» WHAT THE TASK REQUIRES:
Your job is to report every line of the entries that has "Reality".

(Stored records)
════════════════

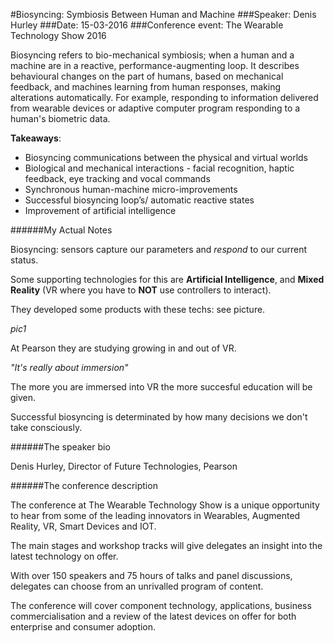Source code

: #Biosyncing: Symbiosis Between Human and Machine
###Speaker: Denis Hurley
###Date: 15-03-2016
###Conference event: The Wearable Technology Show 2016

Biosyncing refers to bio-mechanical symbiosis; when a human and a machine are in a reactive, performance-augmenting loop. It describes behavioural changes on the part of humans, based on mechanical feedback, and machines learning from human responses, making alterations automatically. For example, responding to information delivered from wearable devices or adaptive computer program responding to a human's biometric data. 

**Takeaways**:

- Biosyncing communications between the physical and virtual worlds
- Biological and mechanical interactions - facial recognition, haptic feedback, eye tracking and vocal commands
- Synchronous human-machine micro-improvements
- Successful biosyncing loop’s/ automatic reactive states
- Improvement of artificial intelligence

######My Actual Notes

Biosyncing: sensors capture our parameters and *respond* to our current status.

Some supporting technologies for this are **Artificial Intelligence**, and **Mixed Reality** (VR where you have to **NOT** use controllers to interact).

They developed some products with these techs: see picture.

*pic1*

At Pearson they are studying growing in and out of VR.

*"It's really about immersion"*

The more you are immersed into VR the more succesful education will be given.

Successful biosyncing is determinated by how many decisions we don't take consciously.

######The speaker bio

Denis Hurley, Director of Future Technologies, Pearson

######The conference description

The conference at The Wearable Technology Show is a unique opportunity to hear from some of the leading innovators in Wearables, Augmented Reality, VR, Smart Devices and IOT.

The main stages and workshop tracks will give delegates an insight into the latest technology on offer.

With over 150 speakers and 75 hours of talks and panel discussions, delegates can choose from an unrivalled program of content.

The conference will cover component technology, applications, business commercialisation and a review of the latest devices on offer for both enterprise and consumer adoption.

════════════════

» RESPONSE:
Some supporting technologies for this are **Artificial Intelligence**, and **Mixed Reality** (VR where you have to **NOT** use controllers to interact).
The conference at The Wearable Technology Show is a unique opportunity to hear from some of the leading innovators in Wearables, Augmented Reality, VR, Smart Devices and IOT.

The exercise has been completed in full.